| A Review of: Here Today by Olga SteinThe assassination of President John F. Kennedy on November 22, 1963
changed a great number of lives. For Eleanor Dingman, it meant the
falling apart of her family. Her mother, Doris Day Dingman, beautiful,
overambitious and self-absorbed, takes Jackie Kennedy's drastically
changed circumstances as a cue. Life is too short, she decides. She
can't wait for what she wants to happen; instead she must make' it
happen by leaving her life and family in suburban Spectacle behind
and heading for New York and its showbiz opportunities. Here Today
is about a woman who is dissatisfied with her ordinary life-her
small, older home in a cul-de-sac that isn't one of the nicer streets
in a mid-sized American town, and her domestic responsibilities to
her husband and three children. Obsessed with the idea of fame, she
takes acting classes, auditions for town theatre productions, and
does everything possible to get ahead', letting her 11-year-old
daughter do the cooking for the family. She convinces the owner
of the local department store-where she can't afford to shop-to put
on a fall display of the latest fashions so that she could model
for the occasion. But something inside Doris Day Dingman snaps when
she auditions but isn't chosen for the part of Circus Girl, spokeswoman
for a chain of restaurants, and when, soon after that, the Harvest
Parade, for which she had lobbied just for the chance to be the
Harvest Queen, is cancelled because of Kennedy's death.

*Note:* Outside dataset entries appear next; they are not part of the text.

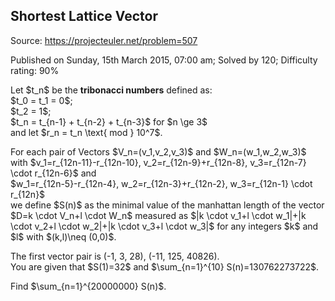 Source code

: Shortest Lattice Vector
-----------------------

Source: https://projecteuler.net/problem=507

Published on Sunday, 15th March 2015, 07:00 am; Solved by 120;
Difficulty rating: 90%

Let \$t\_n\$ be the **tribonacci numbers** defined as:\
 \$t\_0 = t\_1 = 0\$;\
 \$t\_2 = 1\$;\
 \$t\_n = t\_{n-1} + t\_{n-2} + t\_{n-3}\$ for \$n \\ge 3\$\
 and let \$r\_n = t\_n \\text{ mod } 10\^7\$.

For each pair of Vectors \$V\_n=(v\_1,v\_2,v\_3)\$ and
\$W\_n=(w\_1,w\_2,w\_3)\$ with \$v\_1=r\_{12n-11}-r\_{12n-10},
v\_2=r\_{12n-9}+r\_{12n-8}, v\_3=r\_{12n-7} \\cdot r\_{12n-6}\$ and\
 \$w\_1=r\_{12n-5}-r\_{12n-4}, w\_2=r\_{12n-3}+r\_{12n-2},
w\_3=r\_{12n-1} \\cdot r\_{12n}\$\
 we define \$S(n)\$ as the minimal value of the manhattan length of the
vector \$D=k \\cdot V\_n+l \\cdot W\_n\$ measured as \$|k \\cdot v\_1+l
\\cdot w\_1|+|k \\cdot v\_2+l \\cdot w\_2|+|k \\cdot v\_3+l \\cdot
w\_3|\$ for any integers \$k\$ and \$l\$ with \$(k,l)\\neq (0,0)\$.

The first vector pair is (-1, 3, 28), (-11, 125, 40826).\
 You are given that \$S(1)=32\$ and \$\\sum\_{n=1}\^{10}
S(n)=130762273722\$.

Find \$\\sum\_{n=1}\^{20000000} S(n)\$.
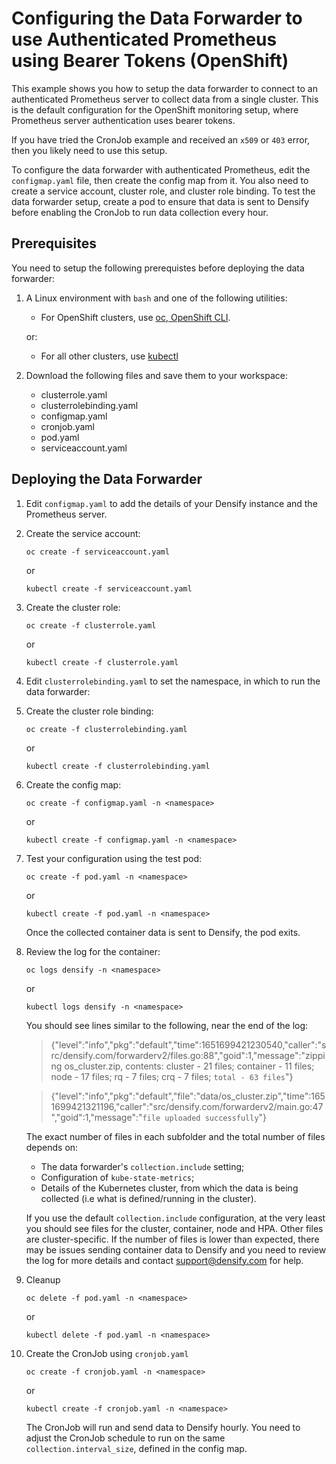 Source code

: # Configuring the Data Forwarder to use Authenticated Prometheus using Bearer Tokens (OpenShift)

This example shows you how to setup the data forwarder to connect to an authenticated Prometheus server to collect data from a single cluster. This is the default configuration for the OpenShift monitoring setup, where Prometheus server authentication uses bearer tokens.

If you have tried the CronJob example and received an `x509` or `403` error, then you likely need to use this setup.

To configure the data forwarder with authenticated Prometheus, edit the `configmap.yaml` file, then create the config map from it. You also need to create a service account, cluster role, and cluster role binding. To test the data forwarder setup, create a pod to ensure that data is sent to Densify before enabling the CronJob to run data collection every hour.

## Prerequisites

You need to setup the following prerequistes before deploying the data forwarder:

1. A Linux environment with `bash` and one of the following utilities:

   - For OpenShift clusters, use [oc, OpenShift CLI](https://docs.openshift.com/container-platform/4.15/cli_reference/openshift_cli/getting-started-cli.html).

   or:

   - For all other clusters, use [kubectl](https://kubernetes.io/docs/tasks/tools/#kubectl)

2. Download the following files and save them to your workspace:
	- clusterrole.yaml
	- clusterrolebinding.yaml
	- configmap.yaml
	- cronjob.yaml
	- pod.yaml
	- serviceaccount.yaml

## Deploying the Data Forwarder

1. Edit `configmap.yaml` to add the details of your Densify instance and the Prometheus server.

2. Create the service account:

    `oc create -f serviceaccount.yaml`

	or

    `kubectl create -f serviceaccount.yaml`

3. Create the cluster role:

    `oc create -f clusterrole.yaml`

	or

    `kubectl create -f clusterrole.yaml`

4. Edit `clusterrolebinding.yaml` to set the namespace, in which to run the data forwarder:

5. Create the cluster role binding:

    `oc create -f clusterrolebinding.yaml`

	or

    `kubectl create -f clusterrolebinding.yaml`

6. Create the config map:

    `oc create -f configmap.yaml -n <namespace>`

	or

    `kubectl create -f configmap.yaml -n <namespace>`
	
7. Test your configuration using the test pod:

    `oc create -f pod.yaml -n <namespace>`

	or

    `kubectl create -f pod.yaml -n <namespace>`

	Once the collected container data is sent to Densify, the pod exits.

8. Review the log for the container:

    `oc logs densify -n <namespace>`

	or

	`kubectl logs densify -n <namespace>`

	You should see lines similar to the following, near the end of the log:

	> {"level":"info","pkg":"default","time":1651699421230540,"caller":"src/densify.com/forwarderv2/files.go:88","goid":1,"message":"zipping os_cluster.zip, contents: cluster - 21 files; container - 11 files; node - 17 files; rq - 7 files; crq - 7 files; `total - 63 files`"}
	
	> {"level":"info","pkg":"default","file":"data/os_cluster.zip","time":1651699421321196,"caller":"src/densify.com/forwarderv2/main.go:47","goid":1,"message":"`file uploaded successfully`"}

	The exact number of files in each subfolder and the total number of files depends on:
	- The data forwarder's `collection.include` setting;
	- Configuration of `kube-state-metrics`;
	- Details of the Kubernetes cluster, from which the data is being collected (i.e what is defined/running in the cluster).

	If you use the default `collection.include` configuration, at the very least you should see files for the cluster, container, node and HPA. Other files are cluster-specific.
	If the number of files is lower than expected, there may be issues sending container data to Densify and you need to review the log for more details and contact support@densify.com for help. 

9. Cleanup

    `oc delete -f pod.yaml -n <namespace>`

	or
	
    `kubectl delete -f pod.yaml -n <namespace>`


10. Create the CronJob using `cronjob.yaml`

    `oc create -f cronjob.yaml -n <namespace>`

	or

    `kubectl create -f cronjob.yaml -n <namespace>`

	The CronJob will run and send data to Densify hourly. You need to adjust the CronJob schedule to run on the same `collection.interval_size`, defined in the config map.
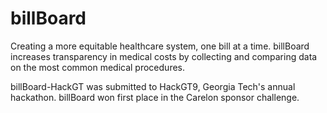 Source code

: # billBoard
Creating a more equitable healthcare system, one bill at a time. 
billBoard increases transparency in medical costs by collecting and comparing data on the most common medical procedures.

billBoard-HackGT was submitted to HackGT9, Georgia Tech's annual hackathon. billBoard won first place in the Carelon sponsor challenge.
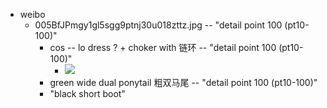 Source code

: - weibo
    - 005BfJPmgy1gl5sgg9ptnj30u018zttz.jpg -- "detail point 100 (pt10-100)"
        - cos -- lo dress ? + choker with 链环 -- "detail point 100 (pt10-100)"
            - ![](https://firebasestorage.googleapis.com/v0/b/firescript-577a2.appspot.com/o/imgs%2Fapp%2FXELiu-KG%2FIPg2bINPXW.png?alt=media&token=87fcbeb2-4c54-4a47-9af6-ba56344f0fdf)
        - green wide dual ponytail 粗双马尾 -- "detail point 100 (pt10-100)"
        - "black short boot"
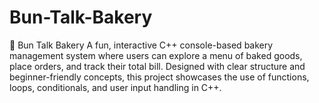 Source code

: # Bun-Talk-Bakery
🍞 Bun Talk Bakery  A fun, interactive C++ console-based bakery management system where users can explore a menu of baked goods, place orders, and track their total bill. Designed with clear structure and beginner-friendly concepts, this project showcases the use of functions, loops, conditionals, and user input handling in C++.
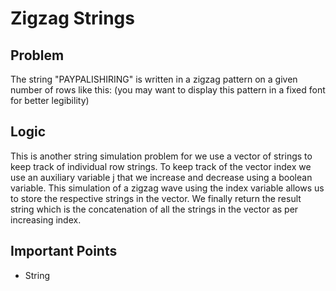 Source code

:# Zigzag Strings

## Problem

The string "PAYPALISHIRING" is written in a zigzag pattern on a given number of rows like this: (you may want to display this pattern in a fixed font for better legibility)

## Logic

This is another string simulation problem for we use a vector of strings to keep track of individual row strings. To keep track of the vector index we use an auxiliary variable j that we increase and decrease using a boolean variable. This simulation of a zigzag wave using the index variable allows us to store the respective strings in the vector. We finally return the result string which is the concatenation of all the strings in the vector as per increasing index.

## Important Points

- String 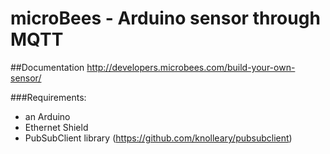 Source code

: # microBees - Arduino sensor through MQTT

##Documentation
http://developers.microbees.com/build-your-own-sensor/

###Requirements:
- an Arduino
- Ethernet Shield
- PubSubClient library (https://github.com/knolleary/pubsubclient)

Here Today isn't Doris's story. It's her daughter's story. We see
the consequences of Doris's behaviour-her slightly vulgar style of
dressing and her undisguised desire to stand out, which elicits
derision from many who witness her antics-through Eleanor's eyes.
It is her pain we're shown as she's forced to cope first with the
emotionally distant ways of her mother, and then her full absence
from her and her sibling's lives. Eleanor and her small world-the
kids in her school, her best friend Holly, her sister and brother,
and the four other atypical families living on her street, misfits
by the standards of 1960s middle-class America-are wonderfully
rendered by Ann M. Martin. Martin has cleverly captured the period
with her descriptions of clothing, common phrases, and even the
food that a lower middle-class family like the Dingmans would have
for dinner. She has also captured the darker side of 1960s suburban
America: the snobbery of the town's residents, which filters down
to their children, and shapes their behavior towards other kids
from families of modest means; the mild anti-semitism; the
censoriousness towards unwed mothers or towards women like the
kindly Miss Woods and Miss Nelson whose house is on Eleanor's street
and who "are unrelated but live together." We are shown
the cruelty of Eleanor's class mates as they conspire to hurt both
Eleanor and Holly physically and emotionally. The cruelty is part
and parcel of the town's mores: Eleanor and Holly are considered
weird' because Eleanor isn't dressed as well as the other girls and
because Holly was born out of wedlock. Most moving of all is Eleanor's
struggle to hold on to her mother, despite her inability to relate
to Doris's ambitions, and her eventual realization that she can't
hold on. "You've been leaving forever," Eleanor tells
Doris when she turns up unexpectedly to announce that she is moving
to Hollywood ("to give her career one more chance") and
to gather up the last of her belongings left in the Dingman's home.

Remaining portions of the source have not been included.